-- INPUT FOR THIS TASK follows --
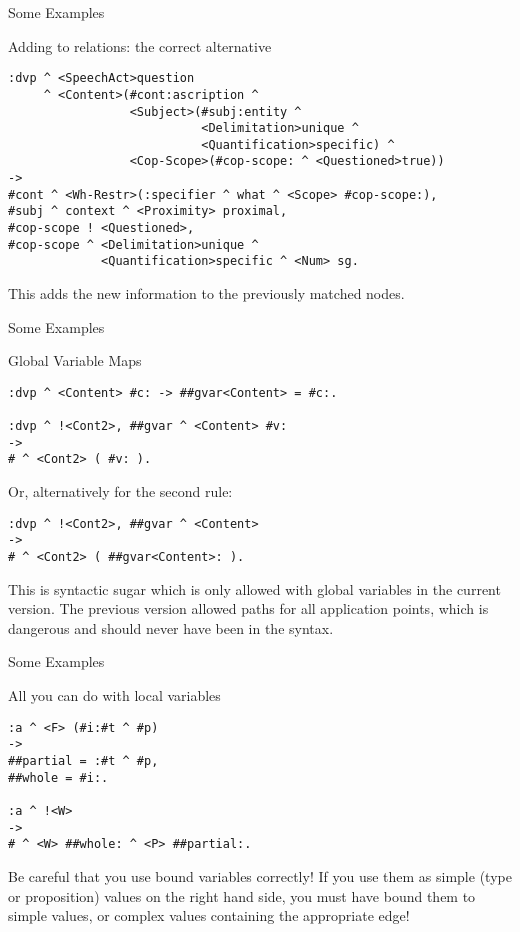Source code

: \documentclass{beamer}
\begin{document}
\begin{frame}[fragile]{Some Examples}
\begin{block}{Adding to relations: the correct alternative}\small
\vspace*{-2.5ex}%
\begin{verbatim}
:dvp ^ <SpeechAct>question
     ^ <Content>(#cont:ascription ^
                 <Subject>(#subj:entity ^
                           <Delimitation>unique ^
                           <Quantification>specific) ^
                 <Cop-Scope>(#cop-scope: ^ <Questioned>true))
->
#cont ^ <Wh-Restr>(:specifier ^ what ^ <Scope> #cop-scope:),
#subj ^ context ^ <Proximity> proximal,
#cop-scope ! <Questioned>,
#cop-scope ^ <Delimitation>unique ^
             <Quantification>specific ^ <Num> sg.
\end{verbatim}
\end{block}

This adds the new information to the previously matched nodes.
\end{frame}


\begin{frame}[fragile]{Some Examples}
\begin{block}{Global Variable Maps}\small
\vspace*{-2.5ex}%
\begin{verbatim}
:dvp ^ <Content> #c: -> ##gvar<Content> = #c:.

:dvp ^ !<Cont2>, ##gvar ^ <Content> #v:
->
# ^ <Cont2> ( #v: ).
\end{verbatim}
Or, alternatively for the second rule:
\begin{verbatim}
:dvp ^ !<Cont2>, ##gvar ^ <Content>
->
# ^ <Cont2> ( ##gvar<Content>: ).
\end{verbatim}
\end{block}

This is syntactic sugar which is only allowed with global variables in the
current version. The previous version allowed paths for all application points,
which is dangerous and should never have been in the syntax.
\end{frame}


\begin{frame}[fragile]{Some Examples}
\begin{block}{All you can do with local variables}\small
\vspace*{-2.5ex}%
\begin{verbatim}
:a ^ <F> (#i:#t ^ #p)
->
##partial = :#t ^ #p,
##whole = #i:.

:a ^ !<W>
->
# ^ <W> ##whole: ^ <P> ##partial:.
\end{verbatim}
\end{block}
Be careful that you use bound variables correctly! If you use them as simple
(type or proposition) values on the right hand side, you must have bound them
to simple values, or complex values containing the appropriate edge!
\end{frame}
\end{document}
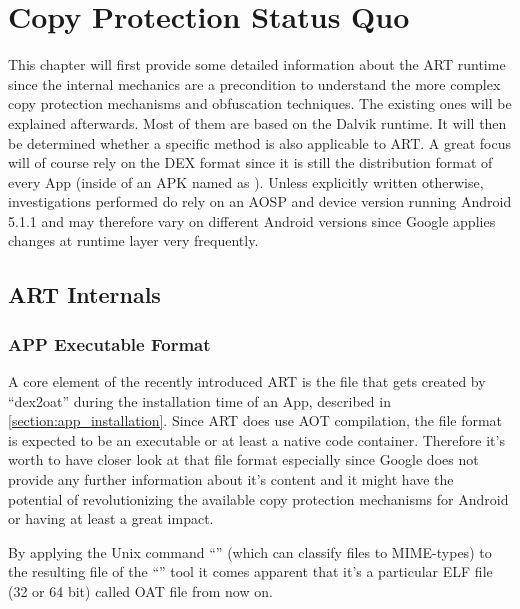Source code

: \chapter{Copy Protection Status Quo}
\label{chapter:copy_protection_status_quo}

This chapter will first provide some detailed information about the ART runtime since the internal mechanics are a precondition to understand the more complex copy protection mechanisms and obfuscation techniques. The existing ones will be explained afterwards. Most of them are based on the Dalvik runtime. It will then be determined whether a specific method is also
applicable to ART. A great focus will of course rely on the DEX format since
it is still the distribution format of every App (inside of an APK named as
). Unless explicitly written otherwise, investigations performed do rely on an AOSP and device version running Android 5.1.1 and may therefore vary on different Android versions since Google applies changes
at runtime layer very frequently.

\section{ART Internals}
\label{section:art_internals}

\subsection{APP Executable Format}\label{section:app_executable_format}

A core element of the recently introduced ART is the file that
gets created by ``dex2oat'' during the installation time of an App,
described in \autoref{section:app_installation}.
Since ART does use AOT compilation, the file format is expected
to be an executable or at least a native code container.
Therefore it's worth to have closer look at that file format
especially since Google does not provide any further information
about it's content and it might have the potential of
revolutionizing the available copy protection mechanisms for
Android or having at least a great impact.

By applying the Unix command ``'' (which can classify
files to MIME-types) to the resulting file of the ``''
tool it comes apparent that it's a particular ELF file (32 or 64 bit)
called OAT file from now on.

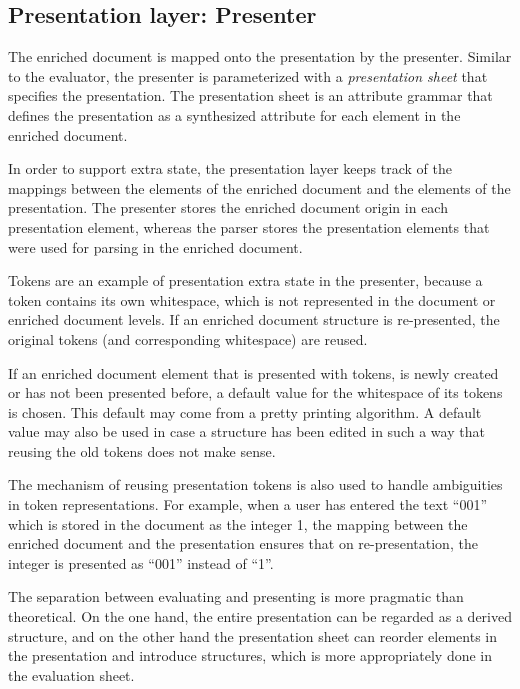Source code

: \documentclass{speauth}
\begin{document}
%																
\subsection{Presentation layer: Presenter} \label{sect:presenter}

The enriched document is mapped onto the presentation by the presenter. Similar to the evaluator, the presenter is parameterized with a {\em presentation sheet} that specifies the presentation. The presentation sheet is an attribute grammar that defines the presentation as a synthesized attribute for each element in the enriched document. 

In order to support extra state, the presentation layer keeps track of the mappings between the elements of the enriched document and the elements of the presentation. The presenter stores the enriched document origin in each presentation element, whereas the parser stores the presentation elements that were used for parsing in the enriched document.

Tokens are an example of presentation extra state in the presenter, because a token contains its own whitespace, which is not represented in the document or enriched document levels. If an enriched document structure is re-presented, the original tokens (and corresponding white\-space) are reused. 

If an enriched document element that is presented with tokens, is newly created or has not been presented before, a default value for the whitespace of its tokens is chosen. This default may come from a pretty printing algorithm. A default value may also be used in case a structure has been edited in such a way that reusing the old tokens does not make sense.

The mechanism of reusing presentation tokens is also used to handle ambiguities in token representations. For example, when a user has entered the text ``001'' which is stored in the document as the integer 1, the mapping between the enriched document and the presentation ensures that on re-presentation, the integer is presented as ``001'' instead of ``1''.

The separation between evaluating and presenting is more pragmatic than theoretical. On the one hand, the entire presentation can be regarded as a derived structure, and on the other hand the presentation sheet can reorder elements in the presentation and introduce structures, which is more appropriately done in the evaluation sheet. 
\end{document}
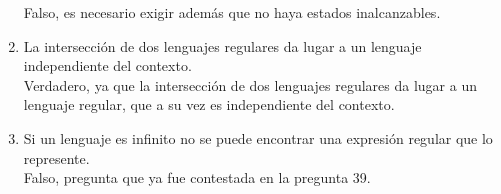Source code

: \begin{enumerate}
        Falso, es necesario exigir además que no haya estados inalcanzables.
    \item La intersección de dos lenguajes regulares da lugar a un lenguaje independiente del contexto.\\

        Verdadero, ya que la intersección de dos lenguajes regulares da lugar a un lenguaje regular, que a su vez es independiente del contexto.
    \item Si un lenguaje es infinito no se puede encontrar una expresión regular que lo represente.\\

        Falso, pregunta que ya fue contestada en la pregunta 39.
\end{enumerate}
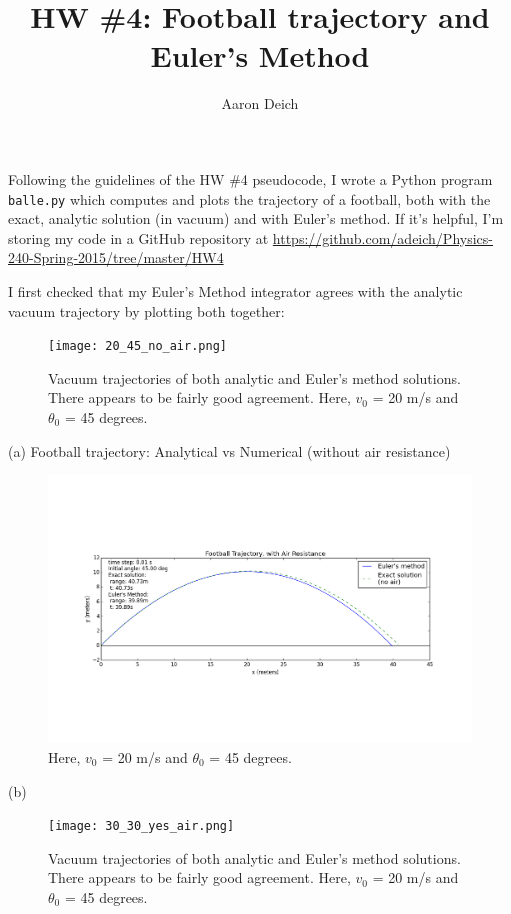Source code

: \documentclass{article}
\begin{document}
\title{HW \#4: Football trajectory and Euler's Method}
\author{Aaron Deich}

\maketitle

Following the guidelines of the HW \#4 pseudocode, I wrote a Python program \texttt{balle.py} which computes and plots the trajectory of a football, both with the exact, analytic solution (in vacuum) and with Euler's method. If it's helpful, I'm storing my code in a GitHub repository at \url{https://github.com/adeich/Physics-240-Spring-2015/tree/master/HW4}

I first checked that my Euler's Method integrator agrees with the analytic vacuum trajectory by plotting both together:

\begin{figure}[h!]
  \caption{Vacuum trajectories of both analytic and Euler's method solutions. There appears to be fairly good agreement. Here, $v_0$ = 20 m/s and $\theta_0$ = 45 degrees.}
  \centering
    \texttt{[image: 20\_45\_no\_air.png]}
\end{figure}


(a) Football trajectory: Analytical vs Numerical (without air resistance)

\begin{figure}[h!]
  \caption{Here, $v_0$ = 20 m/s and $\theta_0$ = 45 degrees.}
  \centering
    \includegraphics[width=1.1\textwidth]{20_45_yes_air.png}
\end{figure}

(b) 

\begin{figure}[h!]
  \caption{Vacuum trajectories of both analytic and Euler's method solutions. There appears to be fairly good agreement. Here, $v_0$ = 20 m/s and $\theta_0$ = 45 degrees.}
  \centering
    \texttt{[image: 30\_30\_yes\_air.png]}
\end{figure}
\end{document}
-- INPUT FOR THIS TASK concluded --
# WHAT YOU SHOULD DO
Go through the lines above and write each one out verbatim, skipping the pictures.

# EXERCISE OUTPUT
Source code

: \documentclass{beamer}
\begin{document}
\begin{frame}[fragile]{Some Examples}
\begin{block}{Adding to relations: the correct alternative}\small
\vspace*{-2.5ex}%
\begin{verbatim}
:dvp ^ <SpeechAct>question
     ^ <Content>(#cont:ascription ^
                 <Subject>(#subj:entity ^
                           <Delimitation>unique ^
                           <Quantification>specific) ^
                 <Cop-Scope>(#cop-scope: ^ <Questioned>true))
->
#cont ^ <Wh-Restr>(:specifier ^ what ^ <Scope> #cop-scope:),
#subj ^ context ^ <Proximity> proximal,
#cop-scope ! <Questioned>,
#cop-scope ^ <Delimitation>unique ^
             <Quantification>specific ^ <Num> sg.
\end{verbatim}
\end{block}

This adds the new information to the previously matched nodes.
\end{frame}


\begin{frame}[fragile]{Some Examples}
\begin{block}{Global Variable Maps}\small
\vspace*{-2.5ex}%
\begin{verbatim}
:dvp ^ <Content> #c: -> ##gvar<Content> = #c:.

:dvp ^ !<Cont2>, ##gvar ^ <Content> #v:
->
# ^ <Cont2> ( #v: ).
\end{verbatim}
Or, alternatively for the second rule:
\begin{verbatim}
:dvp ^ !<Cont2>, ##gvar ^ <Content>
->
# ^ <Cont2> ( ##gvar<Content>: ).
\end{verbatim}
\end{block}

This is syntactic sugar which is only allowed with global variables in the
current version. The previous version allowed paths for all application points,
which is dangerous and should never have been in the syntax.
\end{frame}


\begin{frame}[fragile]{Some Examples}
\begin{block}{All you can do with local variables}\small
\vspace*{-2.5ex}%
\begin{verbatim}
:a ^ <F> (#i:#t ^ #p)
->
##partial = :#t ^ #p,
##whole = #i:.

:a ^ !<W>
->
# ^ <W> ##whole: ^ <P> ##partial:.
\end{verbatim}
\end{block}
Be careful that you use bound variables correctly! If you use them as simple
(type or proposition) values on the right hand side, you must have bound them
to simple values, or complex values containing the appropriate edge!
\end{frame}
\end{document}
Source code

: \chapter{Copy Protection Status Quo}
\label{chapter:copy_protection_status_quo}

This chapter will first provide some detailed information about the ART runtime since the internal mechanics are a precondition to understand the more complex copy protection mechanisms and obfuscation techniques. The existing ones will be explained afterwards. Most of them are based on the Dalvik runtime. It will then be determined whether a specific method is also
applicable to ART. A great focus will of course rely on the DEX format since
it is still the distribution format of every App (inside of an APK named as
). Unless explicitly written otherwise, investigations performed do rely on an AOSP and device version running Android 5.1.1 and may therefore vary on different Android versions since Google applies changes
at runtime layer very frequently.

\section{ART Internals}
\label{section:art_internals}

\subsection{APP Executable Format}\label{section:app_executable_format}

A core element of the recently introduced ART is the file that
gets created by ``dex2oat'' during the installation time of an App,
described in \autoref{section:app_installation}.
Since ART does use AOT compilation, the file format is expected
to be an executable or at least a native code container.
Therefore it's worth to have closer look at that file format
especially since Google does not provide any further information
about it's content and it might have the potential of
revolutionizing the available copy protection mechanisms for
Android or having at least a great impact.

By applying the Unix command ``'' (which can classify
files to MIME-types) to the resulting file of the ``''
tool it comes apparent that it's a particular ELF file (32 or 64 bit)
called OAT file from now on.

Source code

: \documentclass{speauth}
\begin{document}
%																
\subsection{Presentation layer: Presenter} \label{sect:presenter}

The enriched document is mapped onto the presentation by the presenter. Similar to the evaluator, the presenter is parameterized with a {\em presentation sheet} that specifies the presentation. The presentation sheet is an attribute grammar that defines the presentation as a synthesized attribute for each element in the enriched document. 

In order to support extra state, the presentation layer keeps track of the mappings between the elements of the enriched document and the elements of the presentation. The presenter stores the enriched document origin in each presentation element, whereas the parser stores the presentation elements that were used for parsing in the enriched document.

Tokens are an example of presentation extra state in the presenter, because a token contains its own whitespace, which is not represented in the document or enriched document levels. If an enriched document structure is re-presented, the original tokens (and corresponding white\-space) are reused. 

If an enriched document element that is presented with tokens, is newly created or has not been presented before, a default value for the whitespace of its tokens is chosen. This default may come from a pretty printing algorithm. A default value may also be used in case a structure has been edited in such a way that reusing the old tokens does not make sense.

The mechanism of reusing presentation tokens is also used to handle ambiguities in token representations. For example, when a user has entered the text ``001'' which is stored in the document as the integer 1, the mapping between the enriched document and the presentation ensures that on re-presentation, the integer is presented as ``001'' instead of ``1''.

The separation between evaluating and presenting is more pragmatic than theoretical. On the one hand, the entire presentation can be regarded as a derived structure, and on the other hand the presentation sheet can reorder elements in the presentation and introduce structures, which is more appropriately done in the evaluation sheet. 
\end{document}
Source code

: \begin{enumerate}
        Falso, es necesario exigir además que no haya estados inalcanzables.
    \item La intersección de dos lenguajes regulares da lugar a un lenguaje independiente del contexto.\\

        Verdadero, ya que la intersección de dos lenguajes regulares da lugar a un lenguaje regular, que a su vez es independiente del contexto.
    \item Si un lenguaje es infinito no se puede encontrar una expresión regular que lo represente.\\

        Falso, pregunta que ya fue contestada en la pregunta 39.
\end{enumerate}
Source code

: \documentclass{article}
\begin{document}
\title{HW \#4: Football trajectory and Euler's Method}
\author{Aaron Deich}

\maketitle

Following the guidelines of the HW \#4 pseudocode, I wrote a Python program \texttt{balle.py} which computes and plots the trajectory of a football, both with the exact, analytic solution (in vacuum) and with Euler's method. If it's helpful, I'm storing my code in a GitHub repository at \url{https://github.com/adeich/Physics-240-Spring-2015/tree/master/HW4}

I first checked that my Euler's Method integrator agrees with the analytic vacuum trajectory by plotting both together:

\begin{figure}[h!]
  \caption{Vacuum trajectories of both analytic and Euler's method solutions. There appears to be fairly good agreement. Here, $v_0$ = 20 m/s and $\theta_0$ = 45 degrees.}
  \centering
    \texttt{[image: 20\_45\_no\_air.png]}
\end{figure}


(a) Football trajectory: Analytical vs Numerical (without air resistance)

\begin{figure}[h!]
  \caption{Here, $v_0$ = 20 m/s and $\theta_0$ = 45 degrees.}
  \centering
    \includegraphics[width=1.1\textwidth]{20_45_yes_air.png}
\end{figure}

(b) 

\begin{figure}[h!]
  \caption{Vacuum trajectories of both analytic and Euler's method solutions. There appears to be fairly good agreement. Here, $v_0$ = 20 m/s and $\theta_0$ = 45 degrees.}
  \centering
    \texttt{[image: 30\_30\_yes\_air.png]}
\end{figure}
\end{document}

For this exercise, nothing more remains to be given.